[Records excerpted from a collection]
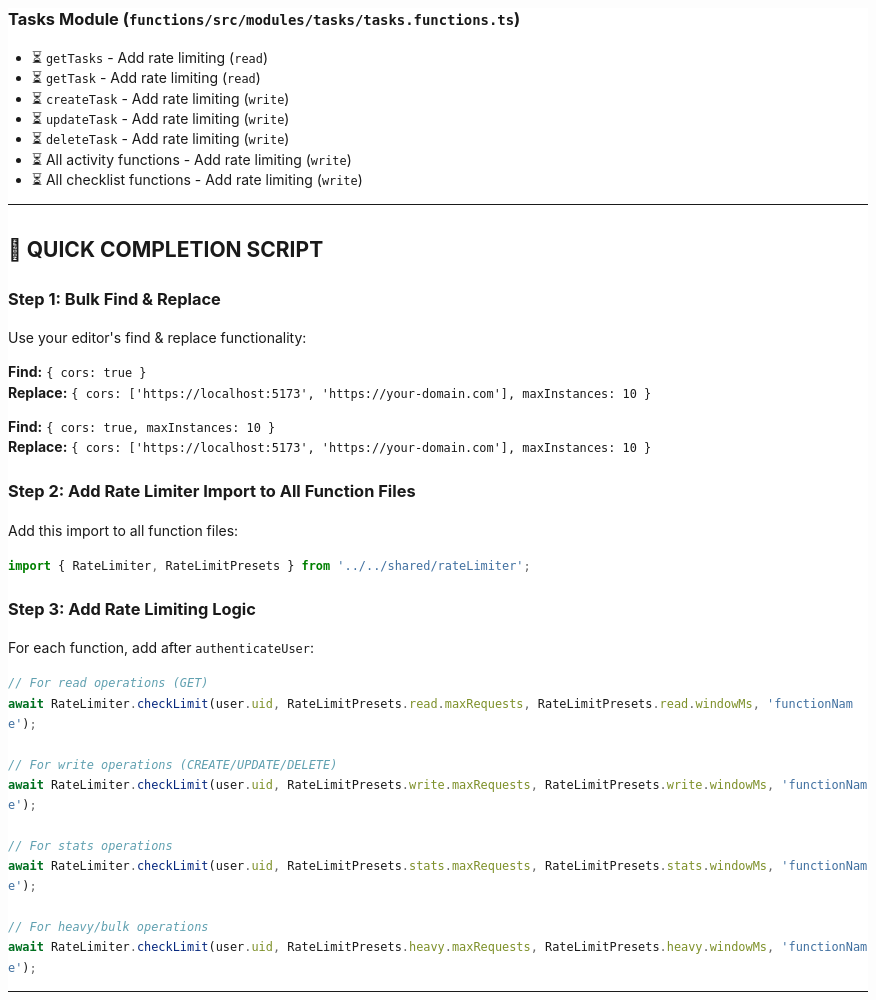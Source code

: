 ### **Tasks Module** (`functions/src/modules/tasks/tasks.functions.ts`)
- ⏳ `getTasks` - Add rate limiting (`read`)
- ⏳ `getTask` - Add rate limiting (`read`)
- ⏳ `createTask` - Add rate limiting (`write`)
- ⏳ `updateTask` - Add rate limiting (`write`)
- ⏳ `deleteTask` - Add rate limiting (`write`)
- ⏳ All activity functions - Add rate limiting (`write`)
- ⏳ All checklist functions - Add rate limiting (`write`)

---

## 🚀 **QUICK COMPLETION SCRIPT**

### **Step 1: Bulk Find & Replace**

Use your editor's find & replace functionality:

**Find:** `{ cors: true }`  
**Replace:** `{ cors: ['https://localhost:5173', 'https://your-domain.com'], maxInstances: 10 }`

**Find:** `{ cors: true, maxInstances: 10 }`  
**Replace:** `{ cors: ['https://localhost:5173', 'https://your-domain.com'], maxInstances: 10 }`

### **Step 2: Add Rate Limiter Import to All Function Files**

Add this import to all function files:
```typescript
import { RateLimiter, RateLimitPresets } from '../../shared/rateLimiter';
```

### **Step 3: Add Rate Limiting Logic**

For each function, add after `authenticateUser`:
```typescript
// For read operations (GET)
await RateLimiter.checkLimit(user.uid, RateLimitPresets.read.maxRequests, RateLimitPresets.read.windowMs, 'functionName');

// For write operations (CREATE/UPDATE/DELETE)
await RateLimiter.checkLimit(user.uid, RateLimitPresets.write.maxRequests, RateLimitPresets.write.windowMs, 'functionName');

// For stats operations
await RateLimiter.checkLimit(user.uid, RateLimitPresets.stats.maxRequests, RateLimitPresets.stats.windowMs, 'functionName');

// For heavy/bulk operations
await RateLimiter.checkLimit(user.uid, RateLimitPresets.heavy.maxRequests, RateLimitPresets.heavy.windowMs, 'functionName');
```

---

...

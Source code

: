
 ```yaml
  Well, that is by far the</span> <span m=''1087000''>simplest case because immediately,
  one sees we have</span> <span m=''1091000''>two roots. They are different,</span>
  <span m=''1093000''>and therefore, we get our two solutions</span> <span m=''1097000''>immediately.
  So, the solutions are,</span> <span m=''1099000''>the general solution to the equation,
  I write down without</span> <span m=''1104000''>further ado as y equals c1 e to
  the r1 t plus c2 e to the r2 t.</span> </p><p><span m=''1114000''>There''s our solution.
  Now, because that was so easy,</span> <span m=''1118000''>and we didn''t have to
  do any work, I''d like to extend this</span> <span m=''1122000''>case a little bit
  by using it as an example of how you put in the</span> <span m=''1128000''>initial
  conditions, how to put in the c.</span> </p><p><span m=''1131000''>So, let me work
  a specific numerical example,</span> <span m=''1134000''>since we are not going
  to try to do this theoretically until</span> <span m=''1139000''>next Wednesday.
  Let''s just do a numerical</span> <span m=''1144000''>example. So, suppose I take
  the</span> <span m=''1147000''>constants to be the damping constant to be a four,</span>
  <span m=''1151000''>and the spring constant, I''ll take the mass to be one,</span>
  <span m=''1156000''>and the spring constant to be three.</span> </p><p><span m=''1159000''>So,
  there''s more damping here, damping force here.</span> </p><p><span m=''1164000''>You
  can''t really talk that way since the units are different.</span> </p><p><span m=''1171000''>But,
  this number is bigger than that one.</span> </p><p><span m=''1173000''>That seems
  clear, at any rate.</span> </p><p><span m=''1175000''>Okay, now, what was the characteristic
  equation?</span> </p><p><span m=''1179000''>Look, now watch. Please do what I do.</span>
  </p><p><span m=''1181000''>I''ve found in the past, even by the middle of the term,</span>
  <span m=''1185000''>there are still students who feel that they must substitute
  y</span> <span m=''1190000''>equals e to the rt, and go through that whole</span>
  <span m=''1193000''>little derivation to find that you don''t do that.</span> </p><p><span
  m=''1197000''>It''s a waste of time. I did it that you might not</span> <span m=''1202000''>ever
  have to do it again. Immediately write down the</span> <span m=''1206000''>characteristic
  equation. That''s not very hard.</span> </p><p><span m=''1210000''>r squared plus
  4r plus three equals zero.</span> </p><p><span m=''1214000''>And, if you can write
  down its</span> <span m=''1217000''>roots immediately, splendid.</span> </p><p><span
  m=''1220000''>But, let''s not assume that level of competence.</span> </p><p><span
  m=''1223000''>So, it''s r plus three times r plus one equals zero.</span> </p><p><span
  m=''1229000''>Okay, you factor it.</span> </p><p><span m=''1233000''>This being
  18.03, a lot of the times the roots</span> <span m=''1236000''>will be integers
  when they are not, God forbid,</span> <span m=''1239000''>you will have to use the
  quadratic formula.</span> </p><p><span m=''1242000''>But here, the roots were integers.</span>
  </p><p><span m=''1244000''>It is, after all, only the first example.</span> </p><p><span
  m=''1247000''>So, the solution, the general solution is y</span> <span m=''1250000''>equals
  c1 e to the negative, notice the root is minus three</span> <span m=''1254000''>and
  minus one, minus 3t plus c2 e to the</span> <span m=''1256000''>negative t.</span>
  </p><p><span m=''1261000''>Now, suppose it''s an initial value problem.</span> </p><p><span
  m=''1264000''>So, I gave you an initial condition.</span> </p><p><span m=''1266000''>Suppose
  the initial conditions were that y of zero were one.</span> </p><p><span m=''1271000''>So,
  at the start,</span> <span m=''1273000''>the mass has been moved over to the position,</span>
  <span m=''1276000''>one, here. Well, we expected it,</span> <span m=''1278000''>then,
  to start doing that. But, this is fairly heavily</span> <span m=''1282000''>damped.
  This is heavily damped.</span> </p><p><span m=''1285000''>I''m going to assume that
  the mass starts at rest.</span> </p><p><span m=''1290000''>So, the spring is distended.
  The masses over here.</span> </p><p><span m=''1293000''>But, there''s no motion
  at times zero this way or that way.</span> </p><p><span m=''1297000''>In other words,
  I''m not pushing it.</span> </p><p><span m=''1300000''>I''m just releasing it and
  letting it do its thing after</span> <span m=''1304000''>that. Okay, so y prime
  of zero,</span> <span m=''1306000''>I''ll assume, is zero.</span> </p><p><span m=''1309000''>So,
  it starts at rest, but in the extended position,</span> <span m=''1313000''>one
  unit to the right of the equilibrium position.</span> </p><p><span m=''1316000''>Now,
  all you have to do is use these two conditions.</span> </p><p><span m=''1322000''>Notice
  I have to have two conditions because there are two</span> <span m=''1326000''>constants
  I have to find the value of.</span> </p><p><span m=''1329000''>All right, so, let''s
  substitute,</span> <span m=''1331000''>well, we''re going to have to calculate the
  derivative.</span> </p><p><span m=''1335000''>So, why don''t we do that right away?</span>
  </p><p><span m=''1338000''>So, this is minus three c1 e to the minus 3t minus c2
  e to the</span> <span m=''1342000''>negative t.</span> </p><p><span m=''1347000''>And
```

...

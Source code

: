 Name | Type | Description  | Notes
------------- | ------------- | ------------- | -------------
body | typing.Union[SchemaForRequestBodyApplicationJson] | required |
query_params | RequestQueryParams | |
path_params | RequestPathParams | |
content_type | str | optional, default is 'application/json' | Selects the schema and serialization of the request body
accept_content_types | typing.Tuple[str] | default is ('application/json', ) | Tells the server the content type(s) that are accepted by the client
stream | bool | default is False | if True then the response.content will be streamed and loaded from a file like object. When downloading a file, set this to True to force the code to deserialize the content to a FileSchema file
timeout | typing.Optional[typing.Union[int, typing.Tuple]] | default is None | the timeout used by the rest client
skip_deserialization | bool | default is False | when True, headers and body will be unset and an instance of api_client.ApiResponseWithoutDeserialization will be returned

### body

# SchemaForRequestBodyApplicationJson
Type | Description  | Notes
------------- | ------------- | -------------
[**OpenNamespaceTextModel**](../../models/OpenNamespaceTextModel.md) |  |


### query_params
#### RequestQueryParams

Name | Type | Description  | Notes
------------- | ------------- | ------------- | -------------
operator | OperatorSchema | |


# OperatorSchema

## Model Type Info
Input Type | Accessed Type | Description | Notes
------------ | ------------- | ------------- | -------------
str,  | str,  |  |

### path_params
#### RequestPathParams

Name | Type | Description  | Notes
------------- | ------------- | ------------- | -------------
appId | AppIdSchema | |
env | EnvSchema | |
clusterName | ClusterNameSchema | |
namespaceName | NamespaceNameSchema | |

→ **WORK INSTRUCTION**: Copy out, from the data above, each line where the string "numerical" is present.

→ **TASK OUTPUT**:
  a specific numerical example,</span> <span m=''1134000''>since we are not going
  Let''s just do a numerical</span> <span m=''1144000''>example. So, suppose I take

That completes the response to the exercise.